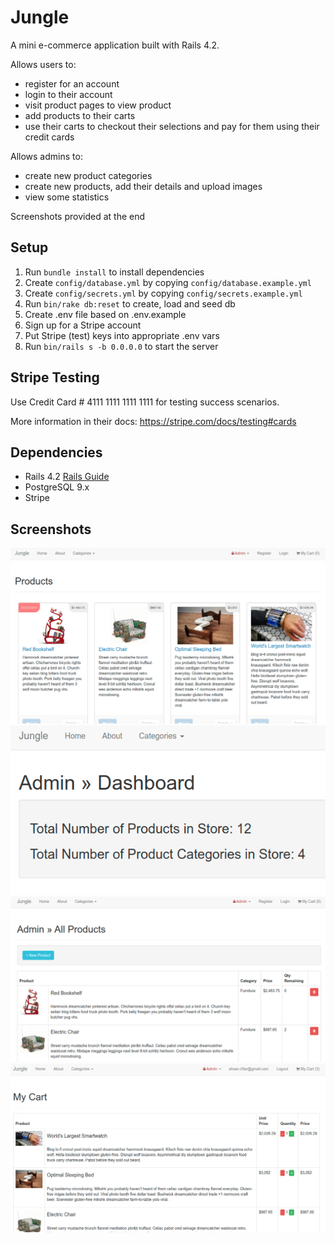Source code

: # Jungle

A mini e-commerce application built with Rails 4.2.

Allows users to:
  - register for an account
  - login to their account
  - visit product pages to view product
  - add products to their carts
  - use their carts to checkout their selections and pay for them using their credit cards

Allows admins to:
  - create new product categories
  - create new products, add their details and upload images
  - view some statistics

Screenshots provided at the end

## Setup

1. Run `bundle install` to install dependencies
2. Create `config/database.yml` by copying `config/database.example.yml`
3. Create `config/secrets.yml` by copying `config/secrets.example.yml`
4. Run `bin/rake db:reset` to create, load and seed db
5. Create .env file based on .env.example
6. Sign up for a Stripe account
7. Put Stripe (test) keys into appropriate .env vars
8. Run `bin/rails s -b 0.0.0.0` to start the server

## Stripe Testing

Use Credit Card # 4111 1111 1111 1111 for testing success scenarios.

More information in their docs: <https://stripe.com/docs/testing#cards>

## Dependencies

* Rails 4.2 [Rails Guide](http://guides.rubyonrails.org/v4.2/)
* PostgreSQL 9.x
* Stripe

## Screenshots
![Jungle Home Page](https://github.com/ahsanirfan85/jungle/blob/master/docs/01-jungle-home-page.png?raw=true)
![Jungle Admin Dashboard](https://github.com/ahsanirfan85/jungle/blob/master/docs/02-jungle-admin-dashboard.png?raw=true)
![Jungle Admin Products Page](https://github.com/ahsanirfan85/jungle/blob/master/docs/03-jungle-admin-products-page.png?raw=true)
![Jungle User Cart](https://github.com/ahsanirfan85/jungle/blob/master/docs/04-jungle-user-cart.png?raw=true)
_ _ _ _
▶ [Task objective]:
Repeat every entry above word for word, and include no pictures.

▶ [Result]:
Source code

: # Jungle

A mini e-commerce application built with Rails 4.2.

Allows users to:
  - register for an account
  - login to their account
  - visit product pages to view product
  - add products to their carts
  - use their carts to checkout their selections and pay for them using their credit cards

Allows admins to:
  - create new product categories
  - create new products, add their details and upload images
  - view some statistics

Screenshots provided at the end

## Setup

1. Run `bundle install` to install dependencies
2. Create `config/database.yml` by copying `config/database.example.yml`
3. Create `config/secrets.yml` by copying `config/secrets.example.yml`
4. Run `bin/rake db:reset` to create, load and seed db
5. Create .env file based on .env.example
6. Sign up for a Stripe account
7. Put Stripe (test) keys into appropriate .env vars
8. Run `bin/rails s -b 0.0.0.0` to start the server

## Stripe Testing

Use Credit Card # 4111 1111 1111 1111 for testing success scenarios.

More information in their docs: <https://stripe.com/docs/testing#cards>

## Dependencies

* Rails 4.2 [Rails Guide](http://guides.rubyonrails.org/v4.2/)
* PostgreSQL 9.x
* Stripe

## Screenshots
![Jungle Home Page](https://github.com/ahsanirfan85/jungle/blob/master/docs/01-jungle-home-page.png?raw=true)
![Jungle Admin Dashboard](https://github.com/ahsanirfan85/jungle/blob/master/docs/02-jungle-admin-dashboard.png?raw=true)
![Jungle Admin Products Page](https://github.com/ahsanirfan85/jungle/blob/master/docs/03-jungle-admin-products-page.png?raw=true)
![Jungle User Cart](https://github.com/ahsanirfan85/jungle/blob/master/docs/04-jungle-user-cart.png?raw=true)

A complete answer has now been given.